Shallow Electron Trap, Interfacial Water, and Outer-Sphere Adsorbed Oxalate IR Absorptions Correlate during UV Irradiation of Photocatalytic TiO2 Films in Aqueous Solution

IR spectroscopic analysis of thin particle film anatase-containing TiO2 systems during UV irradiation and when immersed in acidic anoxic aqueous solution reveals a striking broad asymmetric IR peak similar to 880 cm(-1) extending to over 2000 cm(-1), which has been previously attributed to electron excitations from a shallow trap level.

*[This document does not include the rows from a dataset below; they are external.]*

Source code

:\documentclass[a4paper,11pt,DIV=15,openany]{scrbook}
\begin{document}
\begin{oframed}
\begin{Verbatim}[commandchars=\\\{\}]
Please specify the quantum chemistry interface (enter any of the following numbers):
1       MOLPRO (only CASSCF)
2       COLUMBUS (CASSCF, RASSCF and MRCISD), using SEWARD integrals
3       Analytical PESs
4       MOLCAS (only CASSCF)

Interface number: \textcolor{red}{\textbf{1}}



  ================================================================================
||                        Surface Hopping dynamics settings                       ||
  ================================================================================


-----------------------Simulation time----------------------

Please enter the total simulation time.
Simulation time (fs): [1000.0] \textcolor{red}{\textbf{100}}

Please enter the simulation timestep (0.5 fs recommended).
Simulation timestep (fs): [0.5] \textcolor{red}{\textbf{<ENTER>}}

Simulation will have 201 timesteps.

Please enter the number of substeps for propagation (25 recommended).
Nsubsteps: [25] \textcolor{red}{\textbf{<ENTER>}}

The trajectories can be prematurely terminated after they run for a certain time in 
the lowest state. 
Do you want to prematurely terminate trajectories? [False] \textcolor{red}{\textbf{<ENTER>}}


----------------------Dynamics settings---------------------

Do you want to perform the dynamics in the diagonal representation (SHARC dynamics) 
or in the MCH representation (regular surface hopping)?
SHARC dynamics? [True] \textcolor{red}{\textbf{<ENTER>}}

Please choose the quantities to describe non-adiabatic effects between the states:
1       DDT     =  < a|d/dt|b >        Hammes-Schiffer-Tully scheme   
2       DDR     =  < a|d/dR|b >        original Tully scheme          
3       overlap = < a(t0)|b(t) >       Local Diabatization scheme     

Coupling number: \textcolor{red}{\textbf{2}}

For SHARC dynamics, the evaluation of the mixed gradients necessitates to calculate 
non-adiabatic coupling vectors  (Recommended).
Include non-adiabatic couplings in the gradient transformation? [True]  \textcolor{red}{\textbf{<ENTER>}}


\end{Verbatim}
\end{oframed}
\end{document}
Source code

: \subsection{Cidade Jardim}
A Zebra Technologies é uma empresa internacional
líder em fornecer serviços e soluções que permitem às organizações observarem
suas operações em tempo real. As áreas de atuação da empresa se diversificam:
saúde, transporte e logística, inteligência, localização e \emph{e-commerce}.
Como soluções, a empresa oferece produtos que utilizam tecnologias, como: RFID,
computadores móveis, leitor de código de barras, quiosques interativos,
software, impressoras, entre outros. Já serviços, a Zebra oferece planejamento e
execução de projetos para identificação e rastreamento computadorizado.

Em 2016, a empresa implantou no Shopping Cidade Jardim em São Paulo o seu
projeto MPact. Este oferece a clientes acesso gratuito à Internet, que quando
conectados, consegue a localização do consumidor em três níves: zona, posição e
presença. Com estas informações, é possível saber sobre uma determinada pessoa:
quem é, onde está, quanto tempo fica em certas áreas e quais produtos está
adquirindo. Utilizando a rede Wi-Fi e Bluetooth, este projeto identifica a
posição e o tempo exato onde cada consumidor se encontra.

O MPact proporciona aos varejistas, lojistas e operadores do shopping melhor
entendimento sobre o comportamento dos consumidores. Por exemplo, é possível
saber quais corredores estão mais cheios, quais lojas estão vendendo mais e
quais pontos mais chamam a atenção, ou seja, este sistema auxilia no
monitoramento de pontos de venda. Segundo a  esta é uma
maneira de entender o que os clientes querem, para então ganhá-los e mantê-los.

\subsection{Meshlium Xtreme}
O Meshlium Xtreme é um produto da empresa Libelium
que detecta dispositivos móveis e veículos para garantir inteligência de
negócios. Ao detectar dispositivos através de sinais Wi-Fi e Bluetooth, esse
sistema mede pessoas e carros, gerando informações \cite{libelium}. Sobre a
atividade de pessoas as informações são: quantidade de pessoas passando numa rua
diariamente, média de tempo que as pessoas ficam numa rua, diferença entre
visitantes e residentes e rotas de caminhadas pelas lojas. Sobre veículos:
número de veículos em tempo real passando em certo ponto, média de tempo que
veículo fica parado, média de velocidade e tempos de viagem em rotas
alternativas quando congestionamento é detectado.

The observations of this broad IR absorption in quasi-vacuum conditions or in aqueous solutions appear contradictory but are explained by the absence of electron scavengers or hole scavengers, respectively. The broad IR absorption associated with the shallow electron trap becomes more pronounced with a decrease in pH from 5 to 2 and is greatly enhanced in the presence of adsorbed oxalate. Oxalate ion adsorption/desorption kinetics has been followed with IR spectroscopy during UV irradiation to show that the shallow trap IR absorption correlates with that of outer-sphere adsorbed oxalate acting as a hole scavenger. The IR spectra indicate the involvement of interfacial water in the electron trapping, probably via bridged hydroxyl groups which are more prevalent under acidic solution conditions.